#### Assignment:
Once you find the line with "## Retornando ao POSTMAN" in the entries below, return exactly every line from it through the line with "https://www.linkedin.com/in/emerramos".

#### Input material:
——————————

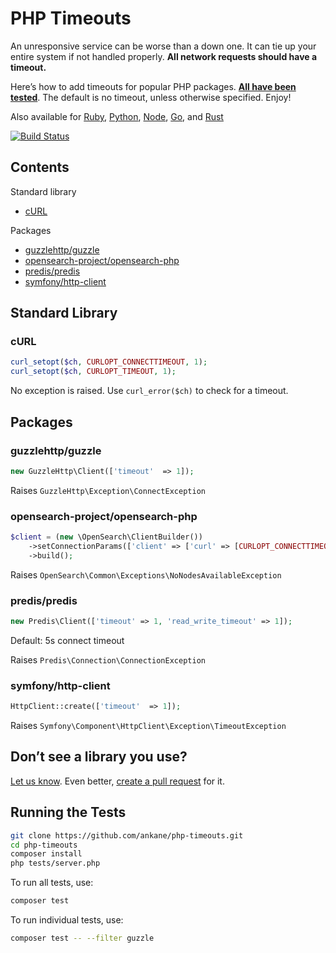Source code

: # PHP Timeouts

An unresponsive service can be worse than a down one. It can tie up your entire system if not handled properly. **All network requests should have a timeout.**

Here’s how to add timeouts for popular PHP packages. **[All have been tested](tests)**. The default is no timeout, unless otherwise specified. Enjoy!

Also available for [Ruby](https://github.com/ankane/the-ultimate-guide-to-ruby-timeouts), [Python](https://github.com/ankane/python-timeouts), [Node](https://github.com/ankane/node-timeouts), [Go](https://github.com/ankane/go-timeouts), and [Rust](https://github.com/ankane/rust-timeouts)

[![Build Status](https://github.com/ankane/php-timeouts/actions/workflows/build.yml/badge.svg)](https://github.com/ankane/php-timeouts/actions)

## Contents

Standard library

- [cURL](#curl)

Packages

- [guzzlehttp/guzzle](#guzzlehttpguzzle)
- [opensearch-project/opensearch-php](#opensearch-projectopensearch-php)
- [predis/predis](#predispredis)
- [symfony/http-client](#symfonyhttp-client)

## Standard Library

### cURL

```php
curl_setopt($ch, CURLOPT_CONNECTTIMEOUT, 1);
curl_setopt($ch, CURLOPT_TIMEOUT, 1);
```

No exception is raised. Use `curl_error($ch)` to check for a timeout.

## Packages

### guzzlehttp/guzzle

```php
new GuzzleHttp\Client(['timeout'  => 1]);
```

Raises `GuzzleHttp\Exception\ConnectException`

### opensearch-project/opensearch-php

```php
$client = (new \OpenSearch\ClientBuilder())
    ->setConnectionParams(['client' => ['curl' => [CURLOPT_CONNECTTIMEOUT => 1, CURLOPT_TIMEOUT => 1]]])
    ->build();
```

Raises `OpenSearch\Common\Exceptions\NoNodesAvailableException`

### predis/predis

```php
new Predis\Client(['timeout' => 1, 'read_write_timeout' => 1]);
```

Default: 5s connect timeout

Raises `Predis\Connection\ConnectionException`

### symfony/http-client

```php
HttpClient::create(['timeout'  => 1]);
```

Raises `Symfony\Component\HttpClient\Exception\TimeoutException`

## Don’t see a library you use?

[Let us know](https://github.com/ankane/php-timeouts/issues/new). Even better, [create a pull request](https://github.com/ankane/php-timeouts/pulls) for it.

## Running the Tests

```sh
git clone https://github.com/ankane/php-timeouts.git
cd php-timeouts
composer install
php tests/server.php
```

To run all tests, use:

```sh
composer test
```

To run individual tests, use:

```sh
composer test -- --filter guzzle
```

——————————

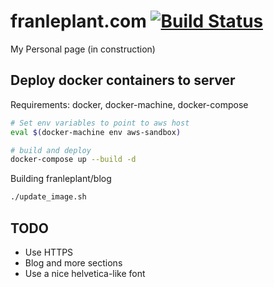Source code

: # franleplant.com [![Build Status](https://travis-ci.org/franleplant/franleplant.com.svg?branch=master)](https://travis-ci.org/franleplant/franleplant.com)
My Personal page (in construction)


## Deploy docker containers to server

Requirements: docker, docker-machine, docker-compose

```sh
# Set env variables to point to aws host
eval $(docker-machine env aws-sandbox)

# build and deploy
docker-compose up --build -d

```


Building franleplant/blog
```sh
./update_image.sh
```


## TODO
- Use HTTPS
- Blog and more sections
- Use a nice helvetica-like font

——————————

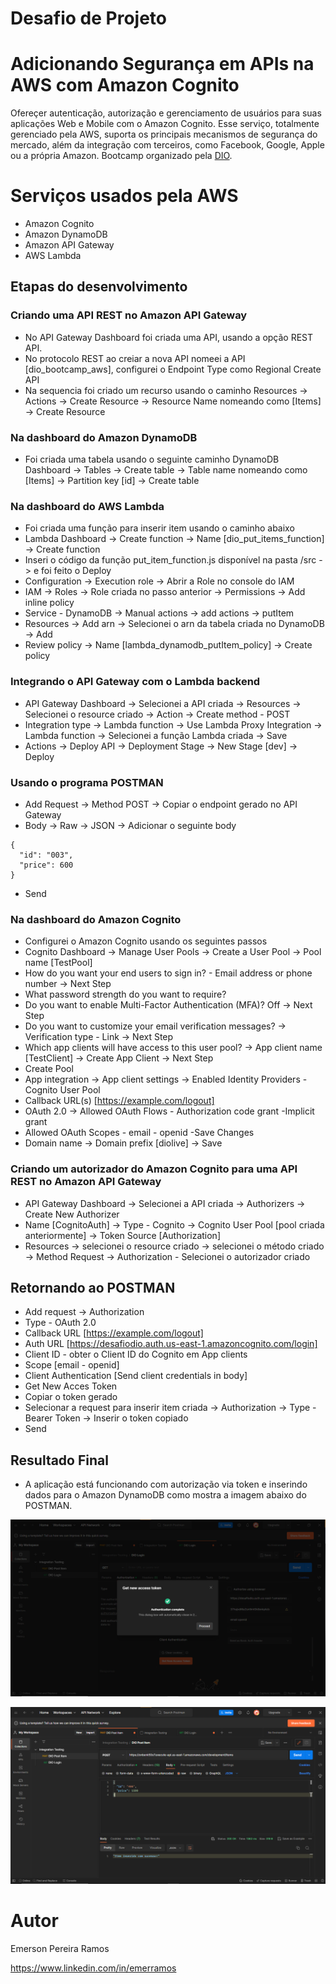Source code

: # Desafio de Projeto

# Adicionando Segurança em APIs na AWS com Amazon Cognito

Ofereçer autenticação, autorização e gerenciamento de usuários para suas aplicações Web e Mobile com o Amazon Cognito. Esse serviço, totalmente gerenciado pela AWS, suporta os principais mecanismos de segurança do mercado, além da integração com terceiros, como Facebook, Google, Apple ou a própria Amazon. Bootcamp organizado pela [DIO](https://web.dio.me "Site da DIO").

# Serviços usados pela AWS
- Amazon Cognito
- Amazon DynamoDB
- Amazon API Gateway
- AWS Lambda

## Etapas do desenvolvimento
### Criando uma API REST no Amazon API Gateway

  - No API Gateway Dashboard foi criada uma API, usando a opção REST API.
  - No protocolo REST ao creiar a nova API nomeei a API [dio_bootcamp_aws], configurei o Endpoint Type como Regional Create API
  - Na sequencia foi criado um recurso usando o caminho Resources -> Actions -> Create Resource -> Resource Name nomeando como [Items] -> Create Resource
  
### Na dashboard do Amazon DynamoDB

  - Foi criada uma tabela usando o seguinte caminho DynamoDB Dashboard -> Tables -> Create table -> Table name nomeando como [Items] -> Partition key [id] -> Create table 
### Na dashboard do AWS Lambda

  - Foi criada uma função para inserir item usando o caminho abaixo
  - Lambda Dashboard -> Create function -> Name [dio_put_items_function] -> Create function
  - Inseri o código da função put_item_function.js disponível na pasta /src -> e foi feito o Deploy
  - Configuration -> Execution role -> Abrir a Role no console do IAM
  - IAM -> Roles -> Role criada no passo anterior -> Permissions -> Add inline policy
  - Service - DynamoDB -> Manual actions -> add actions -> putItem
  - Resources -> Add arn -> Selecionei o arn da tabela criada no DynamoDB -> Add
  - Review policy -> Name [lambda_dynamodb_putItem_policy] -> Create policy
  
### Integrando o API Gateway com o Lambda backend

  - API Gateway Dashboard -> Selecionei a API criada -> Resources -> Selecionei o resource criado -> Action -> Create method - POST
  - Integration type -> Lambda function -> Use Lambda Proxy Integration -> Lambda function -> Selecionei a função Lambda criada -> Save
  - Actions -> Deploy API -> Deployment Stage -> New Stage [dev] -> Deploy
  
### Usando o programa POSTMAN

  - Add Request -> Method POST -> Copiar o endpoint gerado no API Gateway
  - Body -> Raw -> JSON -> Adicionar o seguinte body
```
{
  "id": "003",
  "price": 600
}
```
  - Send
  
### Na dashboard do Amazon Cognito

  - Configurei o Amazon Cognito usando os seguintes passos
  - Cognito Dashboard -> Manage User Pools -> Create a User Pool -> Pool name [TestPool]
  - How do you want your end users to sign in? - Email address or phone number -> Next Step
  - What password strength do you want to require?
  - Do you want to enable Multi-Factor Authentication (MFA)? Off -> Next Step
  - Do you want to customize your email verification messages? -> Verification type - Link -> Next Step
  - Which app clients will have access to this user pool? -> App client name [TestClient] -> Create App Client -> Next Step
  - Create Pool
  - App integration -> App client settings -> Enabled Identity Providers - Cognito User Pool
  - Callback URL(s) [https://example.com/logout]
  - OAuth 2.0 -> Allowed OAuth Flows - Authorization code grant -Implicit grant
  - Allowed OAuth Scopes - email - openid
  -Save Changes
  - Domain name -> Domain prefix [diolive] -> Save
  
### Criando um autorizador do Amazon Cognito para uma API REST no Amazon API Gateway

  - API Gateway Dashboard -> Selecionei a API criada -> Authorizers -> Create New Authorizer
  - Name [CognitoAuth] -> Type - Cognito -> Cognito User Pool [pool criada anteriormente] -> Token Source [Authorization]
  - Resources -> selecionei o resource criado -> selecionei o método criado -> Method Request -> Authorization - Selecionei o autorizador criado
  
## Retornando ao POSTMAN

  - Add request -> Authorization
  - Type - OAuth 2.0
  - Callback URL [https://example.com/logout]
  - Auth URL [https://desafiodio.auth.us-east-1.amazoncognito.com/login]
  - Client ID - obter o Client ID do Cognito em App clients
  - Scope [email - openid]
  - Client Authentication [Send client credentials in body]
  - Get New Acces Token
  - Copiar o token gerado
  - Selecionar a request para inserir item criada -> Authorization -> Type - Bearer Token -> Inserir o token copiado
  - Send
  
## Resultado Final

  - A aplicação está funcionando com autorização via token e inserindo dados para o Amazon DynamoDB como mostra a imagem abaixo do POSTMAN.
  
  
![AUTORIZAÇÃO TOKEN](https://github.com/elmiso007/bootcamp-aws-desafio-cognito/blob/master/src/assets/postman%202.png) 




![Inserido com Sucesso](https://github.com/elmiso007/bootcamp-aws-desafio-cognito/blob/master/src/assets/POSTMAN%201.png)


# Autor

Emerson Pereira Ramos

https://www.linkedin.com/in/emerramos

——————————

#### Solution for this problem:
## Retornando ao POSTMAN

  - Add request -> Authorization
  - Type - OAuth 2.0
  - Callback URL [https://example.com/logout]
  - Auth URL [https://desafiodio.auth.us-east-1.amazoncognito.com/login]
  - Client ID - obter o Client ID do Cognito em App clients
  - Scope [email - openid]
  - Client Authentication [Send client credentials in body]
  - Get New Acces Token
  - Copiar o token gerado
  - Selecionar a request para inserir item criada -> Authorization -> Type - Bearer Token -> Inserir o token copiado
  - Send
  
## Resultado Final

  - A aplicação está funcionando com autorização via token e inserindo dados para o Amazon DynamoDB como mostra a imagem abaixo do POSTMAN.
  
  
![AUTORIZAÇÃO TOKEN](https://github.com/elmiso007/bootcamp-aws-desafio-cognito/blob/master/src/assets/postman%202.png) 




![Inserido com Sucesso](https://github.com/elmiso007/bootcamp-aws-desafio-cognito/blob/master/src/assets/POSTMAN%201.png)


# Autor

Emerson Pereira Ramos

https://www.linkedin.com/in/emerramos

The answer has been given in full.